In 2007, gasoline shortages disrupted the economy after refiners cut production in response to price controls. The next year, parts of China shivered through blackouts in bitter winter cold after the government froze power prices, prompting utilities to cut expenses by letting coal stockpiles run low.
This year’s power cuts began after Beijing announced in August that an energy efficiency campaign suffered a setback as a stimulus-fueled building boom drove growth in steel, cement and other heavy industry….
[Greenpeace’s Yang Ailun] said environmentalists welcome moves to close antiquated factories because that improves overall efficiency.

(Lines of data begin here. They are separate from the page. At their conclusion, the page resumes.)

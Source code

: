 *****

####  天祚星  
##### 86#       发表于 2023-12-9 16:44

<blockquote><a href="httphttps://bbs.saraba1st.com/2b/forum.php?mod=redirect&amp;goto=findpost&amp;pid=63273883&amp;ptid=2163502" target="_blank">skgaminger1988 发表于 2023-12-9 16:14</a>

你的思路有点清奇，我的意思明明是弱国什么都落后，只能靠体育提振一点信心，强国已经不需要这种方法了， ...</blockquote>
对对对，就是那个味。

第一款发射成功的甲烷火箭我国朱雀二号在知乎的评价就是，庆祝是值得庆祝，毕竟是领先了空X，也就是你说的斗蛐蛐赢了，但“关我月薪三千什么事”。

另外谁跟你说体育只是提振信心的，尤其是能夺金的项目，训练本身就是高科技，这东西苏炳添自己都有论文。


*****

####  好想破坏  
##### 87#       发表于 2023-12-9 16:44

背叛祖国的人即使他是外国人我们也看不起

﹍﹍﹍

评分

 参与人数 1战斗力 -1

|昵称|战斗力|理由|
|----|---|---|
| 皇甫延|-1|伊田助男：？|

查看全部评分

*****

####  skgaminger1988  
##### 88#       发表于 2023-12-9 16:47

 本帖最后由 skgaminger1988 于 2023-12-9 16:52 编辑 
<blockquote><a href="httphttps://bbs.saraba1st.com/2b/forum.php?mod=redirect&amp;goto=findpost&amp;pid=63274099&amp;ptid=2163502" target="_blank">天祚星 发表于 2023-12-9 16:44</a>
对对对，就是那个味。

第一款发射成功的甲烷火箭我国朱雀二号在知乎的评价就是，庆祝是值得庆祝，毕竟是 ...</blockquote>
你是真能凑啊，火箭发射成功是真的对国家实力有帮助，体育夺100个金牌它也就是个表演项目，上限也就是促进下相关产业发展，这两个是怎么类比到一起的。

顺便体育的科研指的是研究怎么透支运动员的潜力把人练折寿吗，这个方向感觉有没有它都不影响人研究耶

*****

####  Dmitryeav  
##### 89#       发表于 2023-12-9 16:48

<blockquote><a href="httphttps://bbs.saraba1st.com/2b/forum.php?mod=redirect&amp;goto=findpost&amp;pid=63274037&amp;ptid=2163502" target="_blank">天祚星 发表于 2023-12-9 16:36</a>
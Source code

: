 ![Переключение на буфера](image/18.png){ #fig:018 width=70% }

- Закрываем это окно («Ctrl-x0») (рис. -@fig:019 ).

But she said temporary blanket cuts come at a high social cost and the government should be taking more long-term steps such as changing energy pricing to encourage conservation.

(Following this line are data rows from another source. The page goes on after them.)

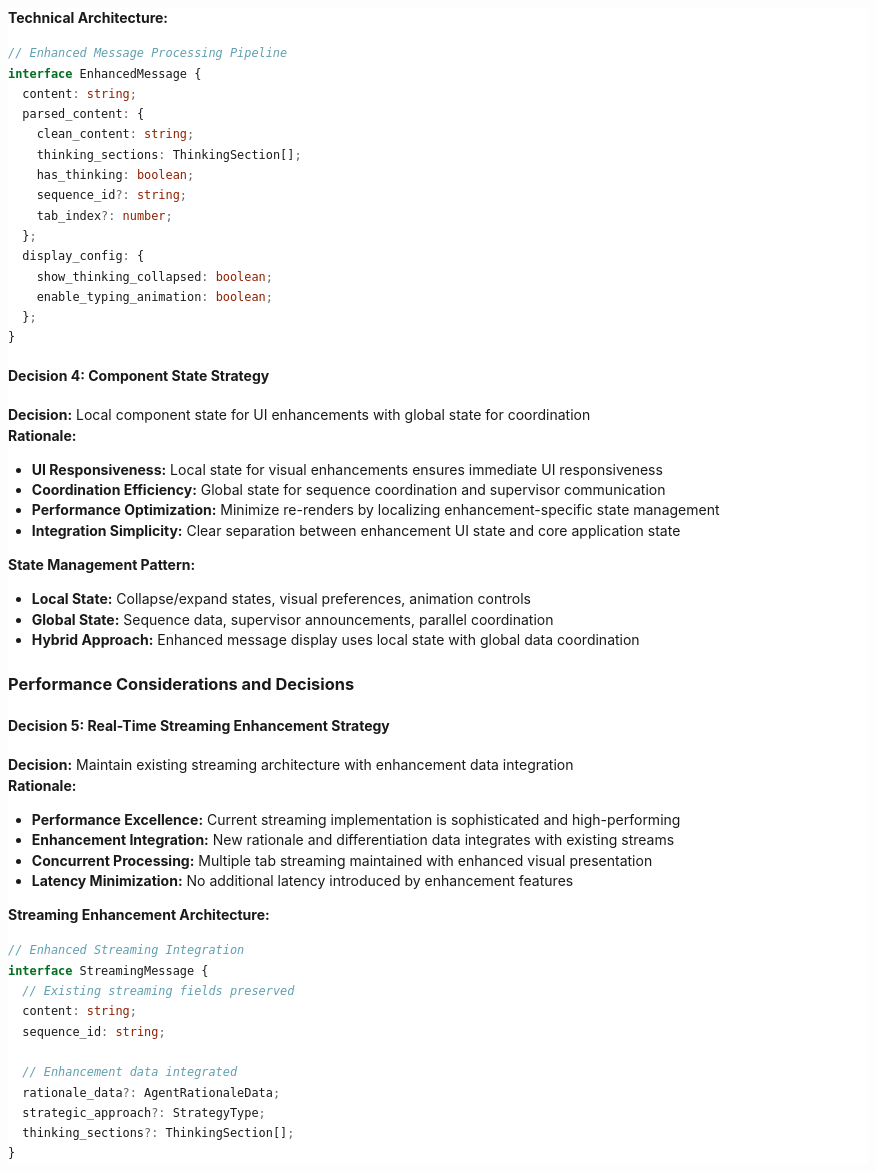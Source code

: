**Technical Architecture:**
```typescript
// Enhanced Message Processing Pipeline
interface EnhancedMessage {
  content: string;
  parsed_content: {
    clean_content: string;
    thinking_sections: ThinkingSection[];
    has_thinking: boolean;
    sequence_id?: string;
    tab_index?: number;
  };
  display_config: {
    show_thinking_collapsed: boolean;
    enable_typing_animation: boolean;
  };
}
```

#### **Decision 4: Component State Strategy**
**Decision:** Local component state for UI enhancements with global state for coordination  
**Rationale:**
- **UI Responsiveness:** Local state for visual enhancements ensures immediate UI responsiveness
- **Coordination Efficiency:** Global state for sequence coordination and supervisor communication
- **Performance Optimization:** Minimize re-renders by localizing enhancement-specific state management
- **Integration Simplicity:** Clear separation between enhancement UI state and core application state

**State Management Pattern:**
- **Local State:** Collapse/expand states, visual preferences, animation controls
- **Global State:** Sequence data, supervisor announcements, parallel coordination
- **Hybrid Approach:** Enhanced message display uses local state with global data coordination

### Performance Considerations and Decisions

#### **Decision 5: Real-Time Streaming Enhancement Strategy**
**Decision:** Maintain existing streaming architecture with enhancement data integration  
**Rationale:**
- **Performance Excellence:** Current streaming implementation is sophisticated and high-performing
- **Enhancement Integration:** New rationale and differentiation data integrates with existing streams
- **Concurrent Processing:** Multiple tab streaming maintained with enhanced visual presentation
- **Latency Minimization:** No additional latency introduced by enhancement features

**Streaming Enhancement Architecture:**
```typescript
// Enhanced Streaming Integration
interface StreamingMessage {
  // Existing streaming fields preserved
  content: string;
  sequence_id: string;
  
  // Enhancement data integrated
  rationale_data?: AgentRationaleData;
  strategic_approach?: StrategyType;
  thinking_sections?: ThinkingSection[];
}
```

“What they are doing now is relying too much on harsh administrative orders,” she said.
In some ways, the power cuts are backfiring. Han, the manager in Anping, said his wire factory coped by purchasing its own generator. So it still uses power — but from a source that might be dirtier and less efficient.
Energy is politically sensitive for Beijing, which is trying to clean up the battered Chinese environment and rein in growing demand for imported oil and gas, which it sees as a strategic weakness.
So because “energy is politically sensitive for Beijing,” orders go out to cut consumption and the consequences – for anyone not having political connections in Beijing – be damned.
I don’t mean to suggest that rolling blackouts are kind of brutality, just evidence of how things get done when central governments have the ability that Thomas Friedman lauds to just do it. To be clear, there is nothing inherently Chinese in this example. Governments the world over, when they have the kind of unconstrained power that Beijing does, impose themselves in these same ways.